Stored data entries:
* * * *
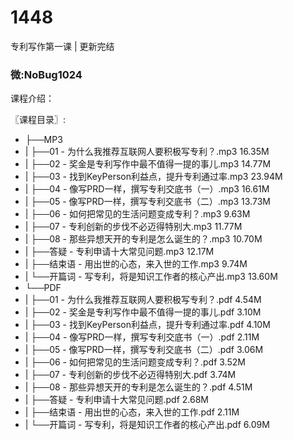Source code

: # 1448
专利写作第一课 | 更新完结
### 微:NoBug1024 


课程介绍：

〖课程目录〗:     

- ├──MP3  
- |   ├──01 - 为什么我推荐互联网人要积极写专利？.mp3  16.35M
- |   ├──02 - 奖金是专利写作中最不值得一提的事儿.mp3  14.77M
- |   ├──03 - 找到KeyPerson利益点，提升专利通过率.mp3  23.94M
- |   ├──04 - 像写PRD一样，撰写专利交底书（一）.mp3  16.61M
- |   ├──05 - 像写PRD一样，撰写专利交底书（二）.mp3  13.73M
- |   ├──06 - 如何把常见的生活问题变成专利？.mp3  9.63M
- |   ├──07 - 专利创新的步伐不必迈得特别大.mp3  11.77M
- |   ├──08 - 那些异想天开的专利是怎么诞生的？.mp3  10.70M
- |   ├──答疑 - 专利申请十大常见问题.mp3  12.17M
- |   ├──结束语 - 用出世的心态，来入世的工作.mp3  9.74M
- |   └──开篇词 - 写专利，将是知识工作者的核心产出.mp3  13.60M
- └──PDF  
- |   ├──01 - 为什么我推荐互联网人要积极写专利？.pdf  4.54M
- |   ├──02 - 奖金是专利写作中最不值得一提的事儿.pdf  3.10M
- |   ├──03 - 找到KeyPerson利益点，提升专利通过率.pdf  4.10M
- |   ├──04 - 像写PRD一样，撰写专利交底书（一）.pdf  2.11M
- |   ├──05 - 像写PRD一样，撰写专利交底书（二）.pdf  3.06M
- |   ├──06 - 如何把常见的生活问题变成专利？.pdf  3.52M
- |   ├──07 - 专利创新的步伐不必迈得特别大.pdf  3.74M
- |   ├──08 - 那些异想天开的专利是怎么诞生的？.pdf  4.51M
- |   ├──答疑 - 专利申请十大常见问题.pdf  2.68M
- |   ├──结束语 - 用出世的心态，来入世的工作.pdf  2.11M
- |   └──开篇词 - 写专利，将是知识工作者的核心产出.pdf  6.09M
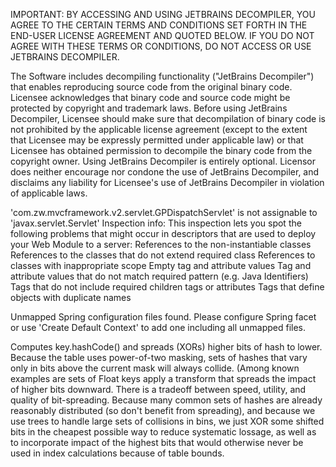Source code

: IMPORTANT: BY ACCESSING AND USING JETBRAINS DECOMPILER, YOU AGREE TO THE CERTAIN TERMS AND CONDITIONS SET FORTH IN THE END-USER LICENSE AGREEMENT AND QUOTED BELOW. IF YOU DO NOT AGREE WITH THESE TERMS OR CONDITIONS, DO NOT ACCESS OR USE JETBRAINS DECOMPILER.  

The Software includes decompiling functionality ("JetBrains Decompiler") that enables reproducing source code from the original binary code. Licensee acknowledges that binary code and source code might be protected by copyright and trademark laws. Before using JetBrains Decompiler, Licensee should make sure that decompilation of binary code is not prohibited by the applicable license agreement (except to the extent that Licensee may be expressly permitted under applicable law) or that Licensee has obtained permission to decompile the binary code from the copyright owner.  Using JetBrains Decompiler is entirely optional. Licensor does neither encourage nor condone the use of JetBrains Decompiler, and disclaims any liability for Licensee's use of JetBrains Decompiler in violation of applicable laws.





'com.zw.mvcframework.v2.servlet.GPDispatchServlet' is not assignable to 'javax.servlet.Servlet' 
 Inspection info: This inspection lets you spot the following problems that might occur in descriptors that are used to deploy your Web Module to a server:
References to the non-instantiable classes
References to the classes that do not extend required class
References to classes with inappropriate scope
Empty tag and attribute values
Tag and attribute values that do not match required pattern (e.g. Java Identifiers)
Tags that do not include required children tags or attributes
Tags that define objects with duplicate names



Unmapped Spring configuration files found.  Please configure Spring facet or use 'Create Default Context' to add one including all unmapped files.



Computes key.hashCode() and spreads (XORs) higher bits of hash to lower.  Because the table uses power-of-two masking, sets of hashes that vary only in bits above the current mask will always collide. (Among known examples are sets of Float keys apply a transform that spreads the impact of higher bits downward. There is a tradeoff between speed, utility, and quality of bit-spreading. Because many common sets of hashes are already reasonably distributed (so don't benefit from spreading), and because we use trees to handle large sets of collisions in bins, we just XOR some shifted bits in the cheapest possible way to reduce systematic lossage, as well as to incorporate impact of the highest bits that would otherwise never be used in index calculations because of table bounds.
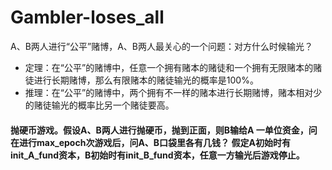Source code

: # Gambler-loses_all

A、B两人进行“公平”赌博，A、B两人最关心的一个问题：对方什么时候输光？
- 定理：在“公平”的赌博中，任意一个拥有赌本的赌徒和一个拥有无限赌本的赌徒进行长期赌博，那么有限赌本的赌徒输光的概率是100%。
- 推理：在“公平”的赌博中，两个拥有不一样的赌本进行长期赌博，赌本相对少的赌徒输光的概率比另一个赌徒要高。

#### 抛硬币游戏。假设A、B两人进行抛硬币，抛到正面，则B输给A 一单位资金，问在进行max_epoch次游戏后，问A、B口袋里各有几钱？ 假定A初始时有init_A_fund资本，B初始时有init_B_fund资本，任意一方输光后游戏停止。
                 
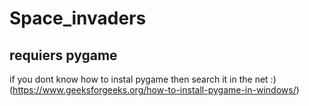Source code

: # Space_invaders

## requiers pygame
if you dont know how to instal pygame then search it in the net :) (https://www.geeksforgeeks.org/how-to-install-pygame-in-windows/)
* * * *
Instructions to follow:
Transcribe the records above from the line holding "Tag and attribute values that" down to the line holding "Unmapped Spring configuration", inclusive, without adding anything.

Exercise response:
Tag and attribute values that do not match required pattern (e.g. Java Identifiers)
Tags that do not include required children tags or attributes
Tags that define objects with duplicate names



Unmapped Spring configuration files found.  Please configure Spring facet or use 'Create Default Context' to add one including all unmapped files.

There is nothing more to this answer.